== Exercise ==
Produce exactly the lines starting at the one containing "- Estabeleça contexto rapidamente" and ending at the last line of the material, with nothing added.

:::::

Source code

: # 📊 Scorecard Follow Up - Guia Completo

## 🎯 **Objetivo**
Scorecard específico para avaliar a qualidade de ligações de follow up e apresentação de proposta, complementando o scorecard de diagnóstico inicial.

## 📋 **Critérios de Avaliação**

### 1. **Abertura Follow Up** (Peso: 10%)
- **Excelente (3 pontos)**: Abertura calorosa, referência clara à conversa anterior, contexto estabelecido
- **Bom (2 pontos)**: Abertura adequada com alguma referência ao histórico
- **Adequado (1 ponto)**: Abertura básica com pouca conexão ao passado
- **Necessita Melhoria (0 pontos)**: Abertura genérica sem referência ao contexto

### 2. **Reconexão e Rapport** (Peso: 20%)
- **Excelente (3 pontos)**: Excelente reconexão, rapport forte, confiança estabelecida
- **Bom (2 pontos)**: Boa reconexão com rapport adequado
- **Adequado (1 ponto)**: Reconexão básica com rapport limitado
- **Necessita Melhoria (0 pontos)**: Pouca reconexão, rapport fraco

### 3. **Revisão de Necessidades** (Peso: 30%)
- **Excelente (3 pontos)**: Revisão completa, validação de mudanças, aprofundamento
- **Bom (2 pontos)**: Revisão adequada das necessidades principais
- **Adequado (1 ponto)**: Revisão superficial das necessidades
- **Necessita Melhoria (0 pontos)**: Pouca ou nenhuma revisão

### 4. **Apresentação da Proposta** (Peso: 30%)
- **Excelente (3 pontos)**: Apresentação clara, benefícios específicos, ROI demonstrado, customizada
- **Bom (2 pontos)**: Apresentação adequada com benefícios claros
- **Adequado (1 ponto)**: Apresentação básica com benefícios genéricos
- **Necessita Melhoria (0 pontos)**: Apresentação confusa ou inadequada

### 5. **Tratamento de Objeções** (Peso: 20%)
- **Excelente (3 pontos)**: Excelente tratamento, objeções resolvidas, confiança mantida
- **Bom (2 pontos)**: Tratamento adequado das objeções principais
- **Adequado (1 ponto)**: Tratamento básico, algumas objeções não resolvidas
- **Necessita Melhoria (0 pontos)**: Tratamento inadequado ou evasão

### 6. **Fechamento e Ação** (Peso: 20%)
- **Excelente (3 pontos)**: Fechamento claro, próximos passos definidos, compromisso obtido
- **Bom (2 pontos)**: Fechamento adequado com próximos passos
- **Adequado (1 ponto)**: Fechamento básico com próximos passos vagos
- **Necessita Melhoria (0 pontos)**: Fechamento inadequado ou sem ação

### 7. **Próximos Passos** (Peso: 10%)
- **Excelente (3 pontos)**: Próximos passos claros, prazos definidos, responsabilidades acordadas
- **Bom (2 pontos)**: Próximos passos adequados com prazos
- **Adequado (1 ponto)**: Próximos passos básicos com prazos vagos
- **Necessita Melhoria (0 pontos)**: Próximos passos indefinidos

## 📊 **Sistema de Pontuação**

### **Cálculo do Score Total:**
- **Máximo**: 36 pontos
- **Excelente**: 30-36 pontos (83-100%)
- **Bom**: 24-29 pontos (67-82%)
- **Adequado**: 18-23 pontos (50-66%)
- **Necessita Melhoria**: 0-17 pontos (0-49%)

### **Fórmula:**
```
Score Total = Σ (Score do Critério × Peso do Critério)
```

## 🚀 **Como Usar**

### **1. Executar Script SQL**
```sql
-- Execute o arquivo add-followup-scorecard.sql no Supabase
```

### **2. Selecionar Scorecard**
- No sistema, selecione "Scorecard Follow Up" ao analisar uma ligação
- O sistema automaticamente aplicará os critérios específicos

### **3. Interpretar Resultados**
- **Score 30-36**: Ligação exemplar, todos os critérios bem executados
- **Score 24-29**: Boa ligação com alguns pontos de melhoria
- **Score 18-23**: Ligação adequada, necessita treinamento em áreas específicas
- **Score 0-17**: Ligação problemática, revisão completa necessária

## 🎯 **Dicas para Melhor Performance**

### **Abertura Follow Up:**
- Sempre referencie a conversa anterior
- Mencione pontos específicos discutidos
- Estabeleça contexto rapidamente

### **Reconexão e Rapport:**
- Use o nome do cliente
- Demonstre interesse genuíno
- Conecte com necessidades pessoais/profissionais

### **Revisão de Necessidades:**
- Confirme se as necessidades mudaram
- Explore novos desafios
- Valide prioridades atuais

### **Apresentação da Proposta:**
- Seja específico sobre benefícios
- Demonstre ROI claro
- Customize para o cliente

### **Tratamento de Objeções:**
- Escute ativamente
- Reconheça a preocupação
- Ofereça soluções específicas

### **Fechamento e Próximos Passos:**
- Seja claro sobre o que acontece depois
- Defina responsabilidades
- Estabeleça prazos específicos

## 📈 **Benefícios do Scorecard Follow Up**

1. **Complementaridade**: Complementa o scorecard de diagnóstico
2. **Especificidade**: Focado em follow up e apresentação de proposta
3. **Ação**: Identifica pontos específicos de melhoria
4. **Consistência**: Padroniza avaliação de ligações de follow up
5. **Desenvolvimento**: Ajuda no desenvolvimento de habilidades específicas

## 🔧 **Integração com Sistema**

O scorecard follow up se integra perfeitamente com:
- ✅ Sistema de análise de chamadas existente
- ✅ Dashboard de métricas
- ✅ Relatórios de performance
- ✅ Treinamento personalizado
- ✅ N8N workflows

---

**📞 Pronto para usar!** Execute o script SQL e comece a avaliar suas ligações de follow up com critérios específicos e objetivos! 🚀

:::::

== Solved problem ==
- Estabeleça contexto rapidamente

### **Reconexão e Rapport:**
- Use o nome do cliente
- Demonstre interesse genuíno
- Conecte com necessidades pessoais/profissionais

### **Revisão de Necessidades:**
- Confirme se as necessidades mudaram
- Explore novos desafios
- Valide prioridades atuais

### **Apresentação da Proposta:**
- Seja específico sobre benefícios
- Demonstre ROI claro
- Customize para o cliente

### **Tratamento de Objeções:**
- Escute ativamente
- Reconheça a preocupação
- Ofereça soluções específicas

### **Fechamento e Próximos Passos:**
- Seja claro sobre o que acontece depois
- Defina responsabilidades
- Estabeleça prazos específicos

## 📈 **Benefícios do Scorecard Follow Up**

1. **Complementaridade**: Complementa o scorecard de diagnóstico
2. **Especificidade**: Focado em follow up e apresentação de proposta
3. **Ação**: Identifica pontos específicos de melhoria
4. **Consistência**: Padroniza avaliação de ligações de follow up
5. **Desenvolvimento**: Ajuda no desenvolvimento de habilidades específicas

## 🔧 **Integração com Sistema**

O scorecard follow up se integra perfeitamente com:
- ✅ Sistema de análise de chamadas existente
- ✅ Dashboard de métricas
- ✅ Relatórios de performance
- ✅ Treinamento personalizado
- ✅ N8N workflows

---

**📞 Pronto para usar!** Execute o script SQL e comece a avaliar suas ligações de follow up com critérios específicos e objetivos! 🚀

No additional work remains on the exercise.